In Act 1 of The Crucible, when the first accusations of witchcraft arrive, no one wants to take the blame. Hale says, “Abigail, it may be your cousin is dying. Did you call the Devil last night?” (p. 40). Abigail responds, “I never called him! Tituba, Tituba…” (p. 40). When Tituba enters the room, Abigail yells, “She makes me drink blood!” (p. 41) and proceeds to accuse Tituba of sending her spirit on her in church, making her laugh at prayers, and corrupting her dreams. Abigail knows she is being accused and will eventually have to confess to witchcraft, so she shifts the blame on Tituba. Tituba is an easy suspect because she is enslaved, and Abigail knows she can take advantage of her. When someone gets accused of witchcraft, they rat someone else out to save themselves. This starts to become a theme as more accusations arise. Avoiding confessing to witchcraft isn’t the only reason Abigail frames others, though.
In Act 2, after the characters confess to working with the Devil, they are able to manipulate others to their advantage. Ezekiel Cheever says, “the girl, the Williams girl, Abigail Williams, sir. She sat to dinner in Reverend Parris’s house tonight, and without word nor warnin’ she falls to the floor like a struck beast, he says, and screamed a scream that a bull would weep to hear. And he goes to save her, and, stuck two inches in the flesh of her belly, he draw a needle out. And, demandin’ of her how she come to be so stabbed, she–to Proctor now–testify it were your wife’s familiar spirit pushed it in” (p. 70-71). Abigail likes Proctor, and wants to frame and replace his wife, Elizabeth. Abigail presumably stabs herself with a needle, then blames Elizabeth for doing so to make her seem guilty. Later in the text, Elizabeth is taken into custody despite Proctor’s attempts to save her. People today would realize Abigail was crazy and had stabbed herself, but peoples’ beliefs in The Crucible overruled their logic. Of course, Abigail isn’t the only one that tried to shift the blame onto others.
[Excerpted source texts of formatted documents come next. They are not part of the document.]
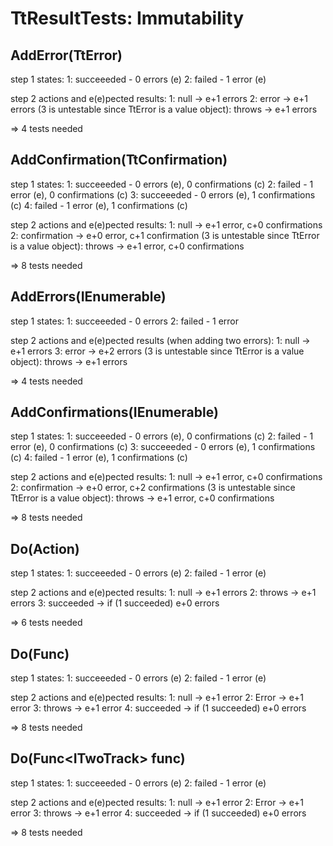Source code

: ﻿# TtResultTests: Immutability

## AddError(TtError)
step 1 states:
1: succeeeded - 0 errors (e)
2: failed - 1 error (e)

step 2 actions and e(e)pected results:
1: null -> e+1 errors 
2: error -> e+1 errors
(3 is untestable since TtError is a value object): throws -> e+1 errors 

=> 4 tests needed


## AddConfirmation(TtConfirmation)
step 1 states:
1: succeeeded - 0 errors (e), 0 confirmations (c)
2: failed - 1 error (e), 0 confirmations (c)
3: succeeeded - 0 errors (e), 1 confirmations (c)
4: failed - 1 error (e), 1 confirmations (c)

step 2 actions and e(e)pected results:
1: null -> e+1 error, c+0 confirmations
2: confirmation -> e+0 error, c+1 confirmation
(3 is untestable since TtError is a value object): throws -> e+1 error, c+0 confirmations

=> 8 tests needed


## AddErrors(IEnumerable<TtError>)
step 1 states:
1: succeeeded - 0 errors
2: failed - 1 error

step 2 actions and e(e)pected results (when adding two errors):
1: null -> e+1 errors 
3: error -> e+2 errors
(3 is untestable since TtError is a value object): throws -> e+1 errors 

=> 4 tests needed


## AddConfirmations(IEnumerable<TtConfirmation>)
step 1 states:
1: succeeeded - 0 errors (e), 0 confirmations (c)
2: failed - 1 error (e), 0 confirmations (c)
3: succeeeded - 0 errors (e), 1 confirmations (c)
4: failed - 1 error (e), 1 confirmations (c)

step 2 actions and e(e)pected results:
1: null -> e+1 error, c+0 confirmations
2: confirmation -> e+0 error, c+2 confirmations
(3 is untestable since TtError is a value object): throws -> e+1 error, c+0 confirmations

=> 8 tests needed


## Do(Action)
step 1 states:
1: succeeeded - 0 errors (e)
2: failed - 1 error (e)

step 2 actions and e(e)pected results:
1: null -> e+1 errors
2: throws -> e+1 errors
3: succeeded -> if (1 succeeded) e+0 errors

=> 6 tests needed

## Do(Func<ITwoTrack>)
step 1 states:
1: succeeeded - 0 errors (e)
2: failed - 1 error (e)

step 2 actions and e(e)pected results:
1: null -> e+1 error
2: Error -> e+1 error
3: throws -> e+1 error
4: succeeded -> if (1 succeeded) e+0 errors

=> 8 tests needed

## Do<T>(Func<ITwoTrack<T>> func)
step 1 states:
1: succeeeded - 0 errors (e)
2: failed - 1 error (e)

step 2 actions and e(e)pected results:
1: null -> e+1 error
2: Error -> e+1 error
3: throws -> e+1 error
4: succeeded -> if (1 succeeded) e+0 errors

=> 8 tests needed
In Act 3, blaming others proves to be a useful way to get revenge on others and escape accusations. The Salem girls are pretending there is a bird trying to kill them controlled by Marry Warren. So she points at Proctor and says, “He come at me by night and every day to sign, to sign, to–” (p. 110). Danforth interrupts her, asking her what Proctor tells her to sign, and Parris asks her if it’s the Devil’s book. She continues, “My name, he want my name. ‘I’ll murder you,’ he says, ‘if my wife hangs! We must go and overthrow the court,’ he says!” (p. 110). Mary Warren shifts all the suspicion people had of her onto Proctor by accusing him of working for the Devil. Proctor had been abusing her previously, and she seizes her opportunity when tension is built up to avoid the blame and get revenge on Proctor. There are even more instances of the girls in Salem blaming others to save themselves, but these were some of the main ones that show how peoples’ religious beliefs overturn logic.
The girls in Salem always had an escape card from a bad situation or an easy way to get what they wanted by accusing someone else of witchcraft or of doing the Devil’s work, and people believed them because they were scared of witchcraft. Because of peoples’ great fear of witchcraft, they were very easy to manipulate/blackmail. This even extends to court cases by corrupting them, as some women were imprisoned or taken captive due to accusations about witchcraft. Today, we are privileged to have a court system that doesn’t rule based on peoples’ beliefs on witchcraft, and instead relies more on logic.